Effective for trust chargeable occasions on or after 6 April 2014
New rules will be introduced in relation to:
- apportionment of nil-rate bands among trusts with a common settlor; and
- whether a flat 6% rate is to be used as the basis of charges on trusts, rather than a rate based on the effective rate charged on settlement or on the preceding principal (ten-year) charge.
Single accounts filing and IHT payment date for trusts
Trustees will have to file IHT accounts and pay the tax due no later than six months after the end of the month in which the chargeable event occurs, including:
- appointments out of the trust;
- principal (ten year) charges on trust property;
- transfers of property into the trust where the trustees have agreed to bear the IHT;
- the death of a life tenant; and
- failure of the conditional exemption for heritage etc. property.
Penalties apply for late filing and interest runs immediately from the date when the tax becomes payable.
This change does not affect the payment date when additional IHT liability arises because a settlor dies within seven years of making a potentially exempt transfer.
Automatic accumulation for the ten-year charge
The ten-year anniversary charge rules will be amended to clarify when trustees must treat undistributed income as having been accumulated to capital.
The old rules
The capital of a trust on which IHT is charged at each ten-yearly anniversary of the date of original settlement includes income
- that the trust deed requires to be accumulated to capital; and
- that the trustees have exercised their discretion to accumulate.

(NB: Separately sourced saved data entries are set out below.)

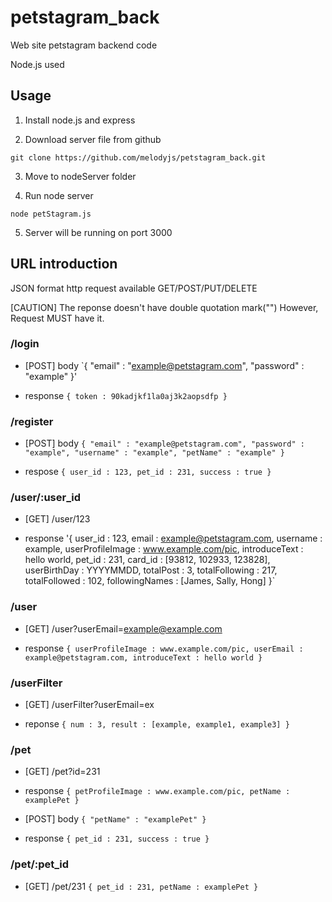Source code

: # petstagram_back
Web site
petstagram backend code

Node.js used

## Usage
1. Install node.js and express

2. Download server file from github

`git clone https://github.com/melodyjs/petstagram_back.git`

3. Move to nodeServer folder

4. Run node server 

`node petStagram.js`

5. Server will be running on port 3000

## URL introduction
JSON format http request available
GET/POST/PUT/DELETE

[CAUTION]
The reponse doesn't have double quotation mark("")
However, Request MUST have it. 

### /login
- [POST]
  body
  `{
    "email" : "example@petstagram.com",
    "password" : "example"
  }'

- response
  `{
    token : 90kadjkf1la0aj3k2aopsdfp
   }`

### /register
- [POST]
  body
  `{
    "email" : "example@petstagram.com",
    "password" : "example",
    "username" : "example",
    "petName" : "example"
  }`

- respose
  `{
      user_id : 123,
      pet_id : 231,
      success : true
  }`

### /user/:user_id
- [GET]
  /user/123

- response
  '{
      user_id : 123,
      email : example@petstagram.com,
      username : example,
      userProfileImage : www.example.com/pic,
      introduceText : hello world,
      pet_id : 231,
      card_id : [93812, 102933, 123828],
      userBirthDay : YYYYMMDD,
      totalPost : 3,
      totalFollowing : 217,
      totalFollowed : 102,
      followingNames : [James, Sally, Hong]
  }`

### /user
- [GET]
  /user?userEmail=example@example.com

- response
  `{
      userProfileImage : www.example.com/pic,
      userEmail : example@petstagram.com,
      introduceText : hello world
  }`

### /userFilter
- [GET]
  /userFilter?userEmail=ex

- reponse
  `{
      num : 3,
      result : [example, example1, example3]
  }`

### /pet
- [GET]
  /pet?id=231

- response
  `{
      petProfileImage : www.example.com/pic,
      petName : examplePet
  }`

- [POST]
  body
  `{
      "petName" : "examplePet"
  }`

- response
  `{
      pet_id : 231,
      success : true
  }`

### /pet/:pet_id
- [GET]
  /pet/231
  `{
      pet_id : 231,
      petName : examplePet
  }`


  
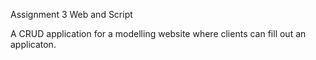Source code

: Assignment 3 Web and Script

A CRUD application for a modelling website where clients can fill out an applicaton.


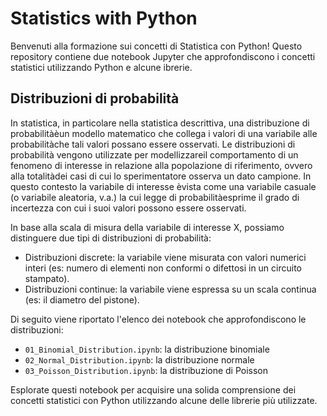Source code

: # Statistics with Python

Benvenuti alla formazione sui concetti di Statistica con Python! Questo repository contiene due notebook Jupyter che approfondiscono i concetti statistici utilizzando Python e alcune ibrerie.

## Distribuzioni di probabilità

In statistica, in particolare nella statistica descrittiva, una distribuzione di probabilitàèun modello matematico che collega i valori di una variabile alle probabilitàche tali valori possano essere osservati. Le distribuzioni di probabilità vengono utilizzate per modellizzareil comportamento di un fenomeno di interesse in relazione alla popolazione di riferimento, ovvero alla totalitàdei casi di cui lo sperimentatore osserva un dato campione. In questo contesto la variabile di interesse èvista come una variabile casuale (o variabile aleatoria, v.a.) la cui legge di probabilitàesprime il grado di incertezza con cui i suoi valori possono essere osservati.

In base alla scala di misura della variabile di interesse X, possiamo distinguere due tipi di distribuzioni di probabilità:
- Distribuzioni discrete: la variabile viene misurata con valori numerici interi (es: numero di elementi non conformi o difettosi in un circuito stampato).
- Distribuzioni continue: la variabile viene espressa su un scala continua (es: il diametro del pistone).


Di seguito viene riportato l'elenco dei notebook che approfondiscono le distribuzioni:
- `01_Binomial_Distribution.ipynb`: la distribuzione binomiale
- `02_Normal_Distribution.ipynb`: la distribuzione normale
- `03_Poisson_Distribution.ipynb`: la distribuzione di Poisson 


Esplorate questi notebook per acquisire una solida comprensione dei concetti statistici con Python utilizzando alcune delle librerie più utilizzate.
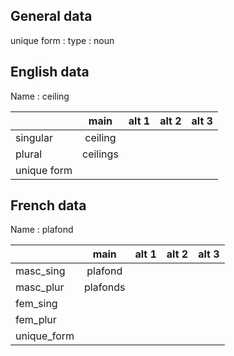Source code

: ## General data

unique form :
type : noun

## English data

Name : ceiling

|             |   main   | alt 1 | alt 2 | alt 3 |
| :---------- | :------: | :---: | :---: | ----- |
| singular    | ceiling  |       |       |       |
| plural      | ceilings |       |       |       |
| unique form |          |       |       |       |

## French data

Name : plafond

|             |   main   | alt 1 | alt 2 | alt 3 |
| :---------- | :------: | :---: | :---: | :---: |
| masc_sing   | plafond  |       |       |       |
| masc_plur   | plafonds |       |       |       |
| fem_sing    |          |       |       |       |
| fem_plur    |          |       |       |       |
| unique_form |          |       |       |       |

It cannot include income that automatically becomes income of a life interest in possession beneficiary or income that is not allocated to any beneficiary in particular but which the trustees are bound to distribute. HMRC also hold that where the trustees have a power to accumulate and do not formally exercise that power but effectively treat undistributed income in the same way as capital, that income should also be treated as being accumulated to capital. Under the current rules accumulated income is charged as from the date when it was accumulated by reference to the time for which it has been ‘relevant property’. This can entail complex computations to determine the IHT chargeable.
The new rule
The new rule removes the need to do any apportionment. It does not alter the fact that income that would have been treated as accumulated anyway will still be subject to charge but it takes any remaining unaccumulated income and applies a relatively straightforward test.
Income is treated as accumulated to capital if it:
- is still held by the trust on the ten-year anniversary;
- was received in the trust more than five years before the ten-year anniversary; and
- was received from relevant property in which there was no interest in possession at the time when it arose.
Certain income is not to be included in relevant property for the purpose of the ten-year charge, i.e.:
- income arising on property settled by a person who was non-UK-domiciled when the property was settled, but only if it is not situated in the UK or
- represented by a holding in an authorised unit trust or an open-ended investment company (OEIC); or
- is represented by free of tax to residents abroad (FOTRA) gilts and certain conditions are satisfied by all actual or actual or potential beneficiaries of an interest in possession in those securities – ie they would be excluded property.
Rate of tax on income deemed to be accumulated
Income deemed to be accumulated by the new rule is treated as if it had been relevant property throughout the ten years prior to the current ten-year charge. This removes the need to calculate an apportionment of the effective rate for this income. The requirement to apportion the effective rate remains for income that was actually accumulated before the ten year charge date.
Measures deferred for consultation
Pilot trusts and simplified rates
In the Autumn Statement the Chancellor announced that there would be further consultation on:
- splitting the nil-rate band (NRB) among trusts created by the same settlor; and
- replacing the present system of making ten-year charges at an “effective rate” based on the amount of tax actually charged on the last ten-year charge, taking into account the trust’s NRB.
These matters will be subject to further consultation with a view to including changes in Finance Bill 2015. It seems likely, however, that changes will be made which will remove or reduce the benefit of pilot trusts by requiring some degree of splitting of the NRB among all the trusts that each settler creates.
IHT online has also been deferred, at least until 6 April 2015.